【長渕剛本人コメント】
長濱先生の写真家としての人生が80年以上を超えて、若い頃から先生を慕って、先生のカメラの前に立ってきた。「剛さん、あなたの写真を残しておきたいんだ」と電話で告げられたとき、率直に嬉しかった。答えは決まっている。先生、お願いしますと。
僕の人生は闘いそのものだと思う。「正しい」や「間違い」では割り切れない、矛盾の海を泳ぎ切ること。そこに本気で命を懸けられる人生なのかどうか。
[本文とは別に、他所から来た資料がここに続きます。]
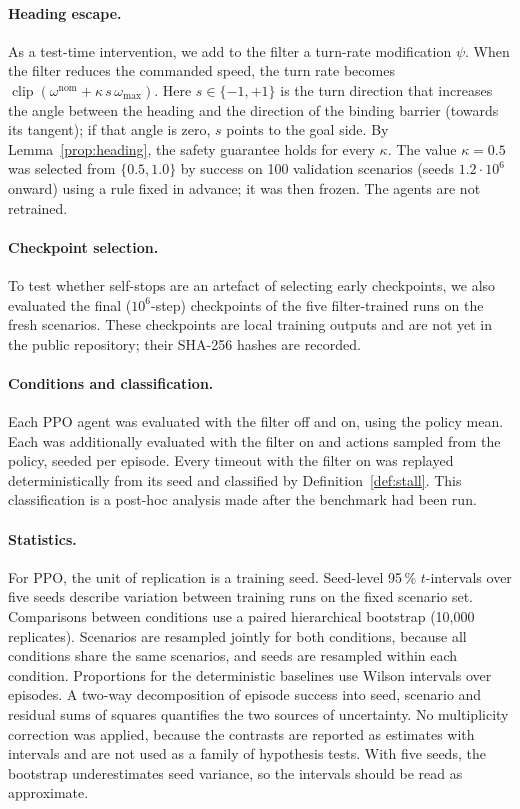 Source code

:\documentclass[11pt]{article}
\theoremstyle{definition}
\theoremstyle{remark}
\begin{document}
\paragraph{Heading escape.} As a test-time intervention, we add to the filter a turn-rate modification $\psi$. When the filter reduces the commanded speed, the turn rate becomes $\operatorname{clip}(\omega^{\mathrm{nom}}+\kappa\,s\,\omega_{\max})$. Here $s\in\{-1,+1\}$ is the turn direction that increases the angle between the heading and the direction of the binding barrier (towards its tangent); if that angle is zero, $s$ points to the goal side. By Lemma~\ref{prop:heading}, the safety guarantee holds for every $\kappa$. The value $\kappa=0.5$ was selected from $\{0.5, 1.0\}$ by success on 100 validation scenarios (seeds $1.2\cdot10^6$ onward) using a rule fixed in advance; it was then frozen. The agents are not retrained.

\paragraph{Checkpoint selection.} To test whether self-stops are an artefact of selecting early checkpoints, we also evaluated the final ($10^6$-step) checkpoints of the five filter-trained runs on the fresh scenarios. These checkpoints are local training outputs and are not yet in the public repository; their SHA-256 hashes are recorded.

\paragraph{Conditions and classification.} Each PPO agent was evaluated with the filter off and on, using the policy mean. Each was additionally evaluated with the filter on and actions sampled from the policy, seeded per episode. Every timeout with the filter on was replayed deterministically from its seed and classified by Definition~\ref{def:stall}. This classification is a post-hoc analysis made after the benchmark had been run.

\paragraph{Statistics.} For PPO, the unit of replication is a training seed. Seed-level 95\,\% $t$-intervals over five seeds describe variation between training runs on the fixed scenario set. Comparisons between conditions use a paired hierarchical bootstrap (10{,}000 replicates). Scenarios are resampled jointly for both conditions, because all conditions share the same scenarios, and seeds are resampled within each condition. Proportions for the deterministic baselines use Wilson intervals over episodes. A two-way decomposition of episode success into seed, scenario and residual sums of squares quantifies the two sources of uncertainty. No multiplicity correction was applied, because the contrasts are reported as estimates with intervals and are not used as a family of hypothesis tests. With five seeds, the bootstrap underestimates seed variance, so the intervals should be read as approximate.
\end{document}
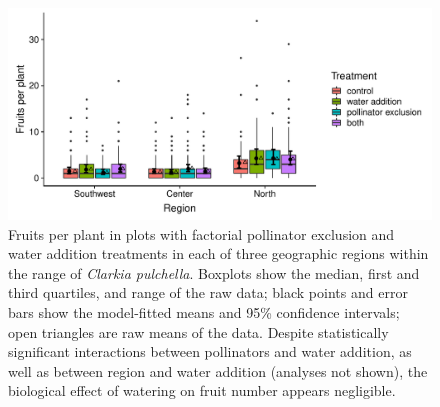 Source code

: \documentclass{article}
\begin{document}
\clearpage


\begin{figure}[p]
\centering
\includegraphics[width = \textwidth]{figs/fruits_water.pdf}
\caption{Fruits per plant in plots with factorial pollinator exclusion and water addition treatments in each of three geographic regions within the range of \textit{Clarkia pulchella}. Boxplots show the median, first and third quartiles, and range of the raw data; black points and error bars show the model-fitted means and 95\% confidence intervals; open triangles are raw means of the data. Despite statistically significant interactions between pollinators and water addition, as well as between region and water addition (analyses not shown), the biological effect of watering on fruit number appears negligible.}
\label{fruitswater}
\end{figure}
\end{document}
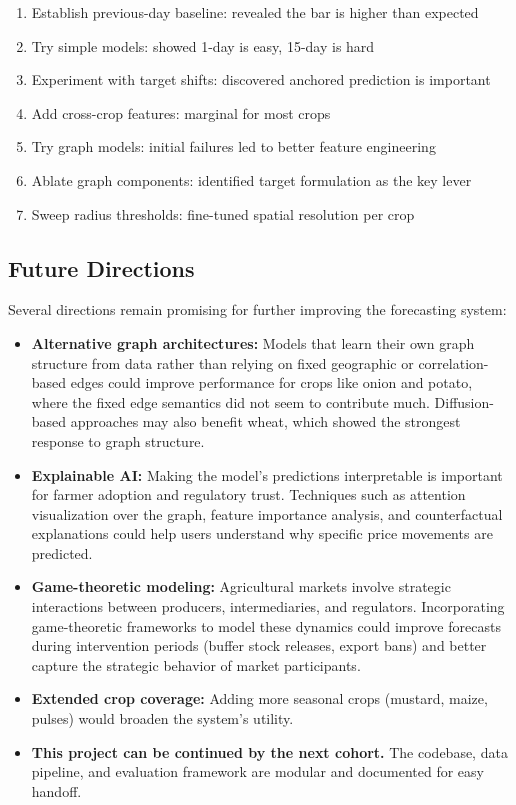 \documentclass[12pt]{article}
\begin{document}
\begin{enumerate}
\item Establish previous-day baseline: revealed the bar is higher than expected
\item Try simple models: showed 1-day is easy, 15-day is hard
\item Experiment with target shifts: discovered anchored prediction is important
\item Add cross-crop features: marginal for most crops
\item Try graph models: initial failures led to better feature engineering
\item Ablate graph components: identified target formulation as the key lever
\item Sweep radius thresholds: fine-tuned spatial resolution per crop
\end{enumerate}

\subsection{Future Directions}

Several directions remain promising for further improving the forecasting system:

\begin{itemize}
\item \textbf{Alternative graph architectures:} Models that learn their own graph structure from data rather than relying on fixed geographic or correlation-based edges could improve performance for crops like onion and potato, where the fixed edge semantics did not seem to contribute much. Diffusion-based approaches may also benefit wheat, which showed the strongest response to graph structure.
\item \textbf{Explainable AI:} Making the model's predictions interpretable is important for farmer adoption and regulatory trust. Techniques such as attention visualization over the graph, feature importance analysis, and counterfactual explanations could help users understand why specific price movements are predicted.
\item \textbf{Game-theoretic modeling:} Agricultural markets involve strategic interactions between producers, intermediaries, and regulators. Incorporating game-theoretic frameworks to model these dynamics could improve forecasts during intervention periods (buffer stock releases, export bans) and better capture the strategic behavior of market participants.
\item \textbf{Extended crop coverage:} Adding more seasonal crops (mustard, maize, pulses) would broaden the system's utility.
\item \textbf{This project can be continued by the next cohort.} The codebase, data pipeline, and evaluation framework are modular and documented for easy handoff.
\end{itemize}
\end{document}
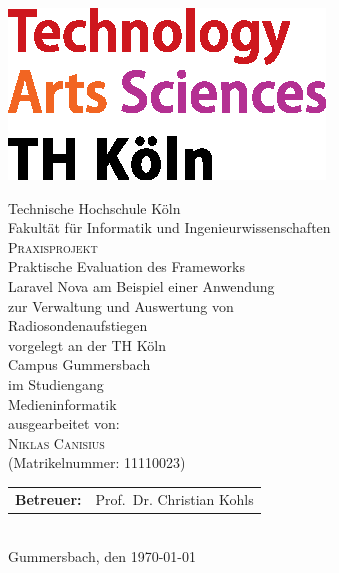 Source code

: \pagestyle{empty}
\begin{titlepage}
    \includegraphics[scale=1.0]{assets/logo_TH-Koeln_CMYK_22pt}\\
    \begin{center}
        \large
        Technische Hochschule Köln\\
        Fakultät für Informatik und Ingenieurwissenschaften\\
        \vspace{1cm}
        \large
        \textsc{Praxisprojekt}\\
        \vspace{1cm}
        \huge
        Praktische Evaluation des Frameworks\\
        Laravel Nova am Beispiel einer Anwendung\\
        zur Verwaltung und Auswertung von\\
        Radiosondenaufstiegen\\
        \vspace{1cm}
        \large
        vorgelegt an der TH Köln\\
        Campus Gummersbach\\
        im Studiengang\\
        Medieninformatik\\
        \vspace{1cm}
        ausgearbeitet von:\\
        \textsc{Niklas Canisius}\\
        (Matrikelnummer: 11110023)\\
        \vspace{1cm}
        \begin{tabular}{ll}
            \textbf{Betreuer:} & Prof.\ Dr. Christian Kohls \\
        \end{tabular}
        \vspace{1cm}
        \\Gummersbach, den \today
    \end{center}
\end{titlepage}
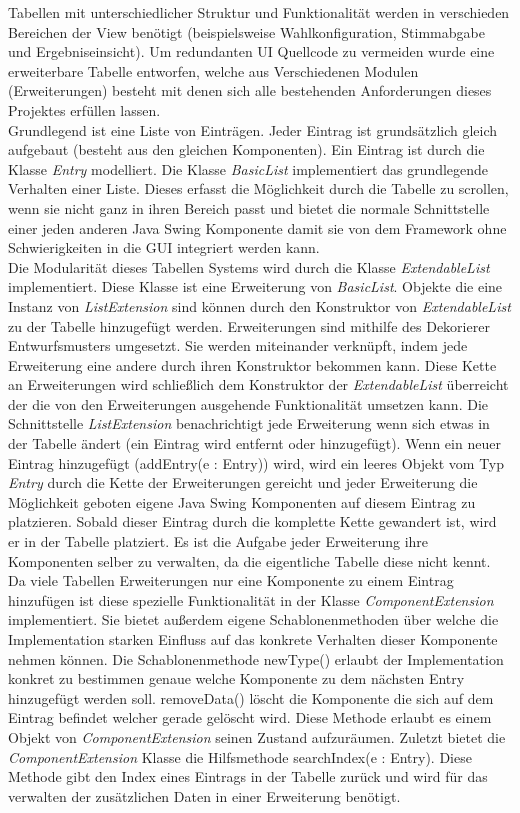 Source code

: \documentclass[parskip=full]{scrartcl}
\begin{document}
		Tabellen mit unterschiedlicher Struktur und Funktionalität werden in verschieden Bereichen der View benötigt (beispielsweise Wahlkonfiguration, Stimmabgabe und Ergebniseinsicht). Um redundanten UI Quellcode zu vermeiden wurde eine erweiterbare Tabelle entworfen, welche aus Verschiedenen Modulen (Erweiterungen) besteht mit denen sich alle bestehenden Anforderungen dieses Projektes erfüllen lassen.
		\\
		Grundlegend ist eine Liste von Einträgen. Jeder Eintrag ist grundsätzlich gleich aufgebaut (besteht aus den gleichen Komponenten). Ein Eintrag ist durch die Klasse \textit{Entry} modelliert. Die Klasse \textit{BasicList} implementiert das grundlegende Verhalten einer Liste. Dieses erfasst die Möglichkeit durch die Tabelle zu scrollen, wenn sie nicht ganz in ihren Bereich passt und bietet die normale Schnittstelle einer jeden anderen Java Swing Komponente damit sie von dem Framework ohne Schwierigkeiten in die GUI integriert werden kann.
		\\
		Die Modularität dieses Tabellen Systems wird durch die Klasse \textit{ExtendableList} implementiert. Diese Klasse ist eine Erweiterung von \textit{BasicList}. Objekte die eine Instanz von \textit{ListExtension} sind können durch den Konstruktor von \textit{ExtendableList} zu der Tabelle hinzugefügt werden. Erweiterungen sind mithilfe des Dekorierer Entwurfsmusters umgesetzt. Sie werden miteinander verknüpft, indem jede Erweiterung eine andere durch ihren Konstruktor bekommen kann. Diese Kette an Erweiterungen wird schließlich dem Konstruktor der \textit{ExtendableList} überreicht der die von den Erweiterungen ausgehende Funktionalität umsetzen kann. Die Schnittstelle \textit{ListExtension} benachrichtigt jede Erweiterung wenn sich etwas in der Tabelle ändert (ein Eintrag wird entfernt oder hinzugefügt). Wenn ein neuer Eintrag hinzugefügt (addEntry(e : Entry)) wird, wird ein leeres Objekt vom Typ \textit{Entry} durch die Kette der Erweiterungen gereicht und jeder Erweiterung die Möglichkeit geboten eigene Java Swing Komponenten auf diesem Eintrag zu platzieren. Sobald dieser Eintrag durch die komplette Kette gewandert ist, wird er in der Tabelle platziert. Es ist die Aufgabe jeder Erweiterung ihre Komponenten selber zu verwalten, da die eigentliche Tabelle diese nicht kennt. Da viele Tabellen Erweiterungen nur eine Komponente zu einem Eintrag hinzufügen ist diese spezielle Funktionalität in der Klasse \textit{ComponentExtension} implementiert. Sie bietet außerdem eigene Schablonenmethoden über welche die Implementation starken Einfluss auf das konkrete Verhalten dieser Komponente nehmen können. Die Schablonenmethode newType() erlaubt der Implementation konkret zu bestimmen genaue welche Komponente zu dem nächsten Entry hinzugefügt werden soll. removeData() löscht die Komponente die sich auf dem Eintrag befindet welcher gerade gelöscht wird. Diese Methode erlaubt es einem Objekt von \textit{ComponentExtension} seinen Zustand aufzuräumen. Zuletzt bietet die \textit{ComponentExtension} Klasse die Hilfsmethode searchIndex(e : Entry). Diese Methode gibt den Index eines Eintrags in der Tabelle zurück und wird für das verwalten der zusätzlichen Daten in einer Erweiterung benötigt.
\end{document}
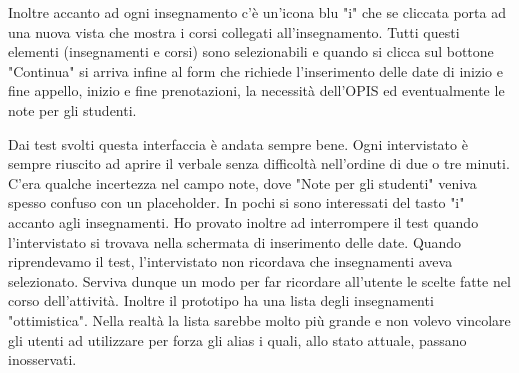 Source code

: \documentclass[Lau, oneside]{sapthesis}%
\begin{document}
Inoltre accanto ad ogni insegnamento c'è un'icona blu "i" che se cliccata porta ad una nuova vista che mostra i corsi collegati all'insegnamento. Tutti questi elementi (insegnamenti e corsi) sono selezionabili e quando si clicca sul bottone "Continua" si arriva infine al form che richiede l'inserimento delle date di inizio e fine appello, inizio e fine prenotazioni, la necessità dell'OPIS ed eventualmente le note per gli studenti.

Dai test svolti questa interfaccia è andata sempre bene. Ogni intervistato è sempre riuscito ad aprire il verbale senza difficoltà nell'ordine di due o tre minuti. C'era qualche incertezza nel campo note, dove "Note per gli studenti" veniva spesso confuso con un placeholder. In pochi si sono interessati del tasto "i" accanto agli insegnamenti. Ho provato inoltre ad interrompere il test quando l'intervistato si trovava nella schermata di inserimento delle date. Quando riprendevamo il test, l'intervistato non ricordava che insegnamenti aveva selezionato. Serviva dunque un modo per far ricordare all'utente le scelte fatte nel corso dell'attività. Inoltre il prototipo ha una lista degli insegnamenti "ottimistica". Nella realtà la lista sarebbe molto più grande e non volevo vincolare gli utenti ad utilizzare per forza gli alias i quali, allo stato attuale, passano inosservati.
\end{document}
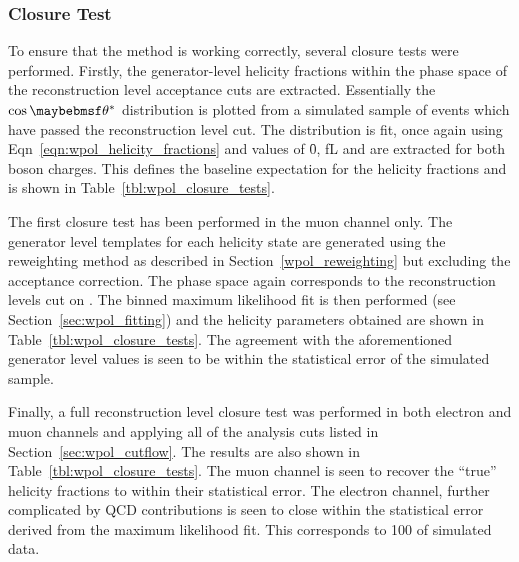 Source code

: \begin{figure}
\centering
{}\quad
{}\quad
\caption{}
\label{fig:wpol_genreco}
\end{figure}

\subsubsection{Closure Test}
To ensure that the method is working correctly, several closure tests were
performed. Firstly, the generator-level helicity fractions within the phase
space of the reconstruction level \PW acceptance cuts are extracted. Essentially
the $\cos\thetastar$ distribution is plotted from a simulated sample of events
which have passed the reconstruction level \PtW cut. The distribution is fit,
once again using Eqn~\ref{eqn:wpol_helicity_fractions} and values of \f0, fL and
\fR are extracted for both boson charges. This defines the baseline expectation
for the helicity fractions and is shown in Table~\ref{tbl:wpol_closure_tests}.

The first closure test has been performed in the muon channel only. The
generator level \LP templates for each helicity state are generated using the
reweighting method as described in Section~\ref{wpol_reweighting} but excluding
the acceptance correction. The phase space again corresponds to the
reconstruction levels cut on \PtW. The binned maximum likelihood fit is then
performed (see Section~\ref{sec:wpol_fitting}) and the helicity parameters
obtained are shown in Table~\ref{tbl:wpol_closure_tests}. The agreement with the
aforementioned generator level values is seen to be within the statistical error
of the simulated sample.

Finally, a full reconstruction level closure test was performed in both electron
and muon channels and applying all of the analysis cuts listed in
Section~\ref{sec:wpol_cutflow}. The results are also shown in
Table~\ref{tbl:wpol_closure_tests}. The muon channel is seen to recover the
``true'' helicity fractions to within their statistical error. The electron
channel, further complicated by \ac{QCD} contributions is seen to close within
the statistical error derived from the maximum likelihood fit. This corresponds
to \unit{100}{\invpicobarn} of simulated data.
実に孤独な闘いではあるけど、共鳴、共振、共闘できる仲間。それが長濱先生。人生を共有した証をこうして残すことができ、表現者として非常に光栄に思う。
被写体である長渕剛と、撮ってくれる長濱先生との間に共通言語があるとするならば、それはきっと「死が隣接している」ということ。カメラの前に立つとき、僕は120%で命を燃やす。長濱先生も命を懸けて向かってくる。魂が抜き取られるのに等しい行為であり、だから僕にとって写真は遺言のような質感を持つ。今作のタイトルを『骨 BONE』としたのは、そんな意識が常にあるからなのかもしれない。
【プロフィール】
長渕剛(ながぶち・つよし)。1956年9月7日生まれ、鹿児島県出身。1978年に『純恋歌』で本格デビュー。以後、『勇次』(1985年)、『乾杯』(1988年)などヒットを連発。1990年代に入り、『JAPAN』(1991年)、『Captain of the Ship』(1993年)など数々の革新的なアルバムをリリース。2003年リリースの『しあわせになろうよ』でシングルの総売り上げ1000万枚を突破。2011年の東日本大震災に際してはいち早く復興支援に尽力。2015年に富士山麓で開催されたオールナイトライブは今なお伝説として語り継がれる。昨年、7年ぶりのフルアルバム『BLOOD』をリリース。写真集『骨 BONE』の発売予定日となる4月17日(木)から全国13箇所全16公演のホールツアー「HOPE」がスタートする。
長濱治(ながはま・おさむ)。1941年4月24日生まれ、愛知県出身。写真家・立木義浩の下でアシスタントを務め、1966年に独立。1960年代のアメリカで悪名を轟かせたモーターギャング・ヘルズエンジェルに迫った写真集『地獄の天使』(1981年)で名を上げる。ブルースやジャズにも造詣が深く、国内外、様々なミュージシャンを現役で撮影し続けている。著書に『MY BLUES ROAD』(1992年)、『猛者の雁首』(2005年)、『THE TOKYO HUNDREDS 原宿の肖像』(2014年)などがある。